La dernière semaine de juin,  les travailleurs de la société Wust ont observé, sur différents chantiers de l’entreprise, un arrêt de travail d’une heure.   
Les ouvriers de cet important acteur de la construction en Wallonie sont en colère, une colère bien légitime !  Depuis des mois, ils subissent une mise en chômage économique à répétition, pendant que des travailleurs détachés œuvrent sur « leurs » chantiers, et à présent,  leurs emplois sont menacés. « Le 8 juin dernier, la direction nous a, en effet, annoncé qu’elle voulait se séparer de 40 personnes», précise la délégation CSC bâtiment –industrie & énergie. 

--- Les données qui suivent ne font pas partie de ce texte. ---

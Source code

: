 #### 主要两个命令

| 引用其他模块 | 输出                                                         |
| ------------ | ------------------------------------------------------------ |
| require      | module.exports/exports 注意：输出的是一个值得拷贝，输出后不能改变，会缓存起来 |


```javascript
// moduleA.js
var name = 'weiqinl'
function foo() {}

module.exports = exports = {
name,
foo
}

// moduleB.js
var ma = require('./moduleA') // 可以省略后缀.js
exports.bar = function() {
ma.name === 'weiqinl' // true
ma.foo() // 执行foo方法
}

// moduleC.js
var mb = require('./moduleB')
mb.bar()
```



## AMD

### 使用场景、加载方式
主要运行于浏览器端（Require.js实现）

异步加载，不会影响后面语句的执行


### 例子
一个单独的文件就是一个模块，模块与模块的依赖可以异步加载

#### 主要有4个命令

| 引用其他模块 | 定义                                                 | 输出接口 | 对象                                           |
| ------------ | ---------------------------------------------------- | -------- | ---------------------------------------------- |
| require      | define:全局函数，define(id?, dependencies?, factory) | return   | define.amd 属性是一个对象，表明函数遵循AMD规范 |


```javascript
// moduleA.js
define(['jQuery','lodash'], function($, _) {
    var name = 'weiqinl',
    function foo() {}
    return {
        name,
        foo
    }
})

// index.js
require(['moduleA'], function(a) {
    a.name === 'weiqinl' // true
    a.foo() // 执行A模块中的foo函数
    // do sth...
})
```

En 2014, le chômage économique a touché, en moyenne, 25% des travailleurs chez Wust. Depuis janvier 2015, il est passé à 35% et, selon l’employeur, il devrait grimper à plus de 50% dans le second semestre de l'année en raison d’un faible carnet  de commandes  pour 2015 et 2016.
«Le 8 juin, la société Wust nous a fait part de sa décision de procéder au licenciement de 20 ouvriers avant le 30 juin et 20 de plus en septembre. Nous avons directement entamé des négociations mais la direction ne veut rien entendre ! Son seul geste : le report des licenciements de juin à août ! Inacceptable quand on sait que cette entreprise fait de plantureux bénéfices », s’exclament Jean-Yves Ruykens et Pol Gilles ,  secrétaires régionaux CSC bâtiment- industrie & énergie. 
Au cours de la décennie qui vient de s’écouler,  l’entreprise verviétoise a engrangé quelque 20 millions de bénéfices dont ont largement profité les actionnaires!  Rien qu’en 2014,  Wust a vu son chiffre d’affaires progresser de 16% et a dégagé un bénéfice net de plus de 3 millions d’euros, soit le double de l’année précédente,  et ce pour le plus grand bonheur de l’actionnariat qui, lui aussi, a vu sa rémunération grimper.  Pendant ce temps, les travailleurs, eux,  mangeaient leur pain noir… 
«Et puis la direction ose annoncer la suppression de 40 emplois sans même prévoir une enveloppe sociale pour atténuer un peu le traumatisme lié à des licenciements secs ! C’est inadmissible et nous le lui avons dit, mais elle refuse d’entamer une négociation sérieuse, déplore la CSC BIE. Voilà pourquoi, les travailleurs ont décidé de passer à l’action ».